ARES: Unifying Asymmetric RGB-Event Stereo for Probabilistic Scene Flow Estimation
Abstract
Estimating dense three dimensional motion in dynamic high speed scenes remains challenging due to motion blur, illumination variation, and the limited temporal resolution of conventional cameras. We introduce ARES, a unified framework for Asymmetric RGB-Event Stereo that addresses these issues through a hybrid setup where an event camera captures fine grained temporal dynamics and an RGB camera provides rich spatial structure.
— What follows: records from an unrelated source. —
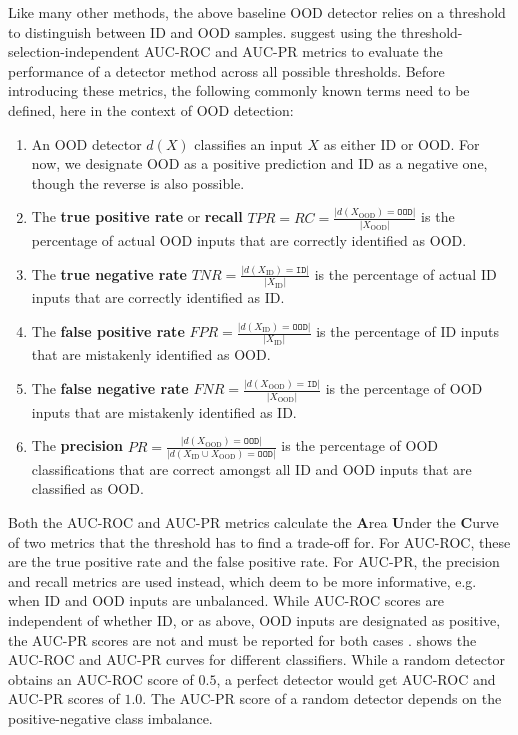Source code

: \newpar Like many other methods, the above baseline OOD detector relies on a threshold to distinguish between ID and OOD samples. \citeauthor{ood-baseline-2016} suggest using the threshold-selection-independent AUC-ROC and AUC-PR metrics to evaluate the performance of a detector method across all possible thresholds. Before introducing these metrics, the following commonly known terms need to be defined, here in the context of OOD detection:
\begin{enumerate}
    \item An OOD detector $d(X)$ classifies an input $X$ as either ID or OOD. For now, we designate OOD as a positive prediction and ID as a negative one, though the reverse is also possible.
    \item The \textbf{true positive rate} or \textbf{recall} $TPR = RC = \frac{|d(X_{\text{OOD}}) = \texttt{OOD}|}{|X_{\text{OOD}}|}$ is the percentage of actual OOD inputs that are correctly identified as OOD.
    \item The \textbf{true negative rate} $TNR = \frac{|d(X_{\text{ID}}) = \texttt{ID}|}{|X_{\text{ID}}|}$ is the percentage of actual ID inputs that are correctly identified as ID.
    \item The \textbf{false positive rate} $FPR = \frac{|d(X_{\text{ID}}) = \texttt{OOD}|}{|X_{\text{ID}}|}$ is the percentage of ID inputs that are mistakenly identified as OOD.
    \item The \textbf{false negative rate} $FNR = \frac{|d(X_{\text{OOD}}) = \texttt{ID}|}{|X_{\text{OOD}}|}$ is the percentage of OOD inputs that are mistakenly identified as ID.
    \item The \textbf{precision} $PR = \frac{|d(X_{\text{OOD}}) = \texttt{OOD}|}{|d(X_{\text{ID}} \cup X_{\text{OOD}}) = \texttt{OOD}|}$ is the percentage of OOD classifications that are correct amongst all ID and OOD inputs that are classified as OOD.
\end{enumerate}
Both the AUC-ROC and AUC-PR metrics calculate the \textbf{A}rea \textbf{U}nder the \textbf{C}urve of two metrics that the threshold has to find a trade-off for. For AUC-ROC, these are the true positive rate and the false positive rate. For AUC-PR, the precision and recall metrics are used instead, which \textcite{aucpr-informative-1999} deem to be more informative, e.g. when ID and OOD inputs are unbalanced. While AUC-ROC scores are independent of whether ID, or as above, OOD inputs are designated as positive, the AUC-PR scores are not and must be reported for both cases \cite{ood-baseline-2016}.  shows the AUC-ROC and AUC-PR curves for different classifiers. While a random detector obtains an AUC-ROC score of $0.5$, a perfect detector would get AUC-ROC and AUC-PR scores of $1.0$. The AUC-PR score of a random detector depends on the positive-negative class imbalance.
To integrate these heterogeneous modalities, we propose Multimodal Contextual Attention, a transformer based fusion mechanism that attends to spatial and temporal contexts under cross view constraints and forms a unified correspondence space for disparity and optical flow estimation. Building on this shared representation, we introduce Temporal Disparity Posterior Fusion, a probabilistic framework that models the evolution of disparity posteriors to infer disparity change and recover metrically coherent scene flow. Trained with sparse supervision and dense self consistency cues, our ARES achieves geometrically consistent and temporally stable three dimensional motion estimation across diverse driving scenarios. Experiments show that ARES attains state of the art performance in scene flow estimation, establishing a principled path toward unified asymmetric multimodal stereo sensing. Our code will be released upon paper acceptance.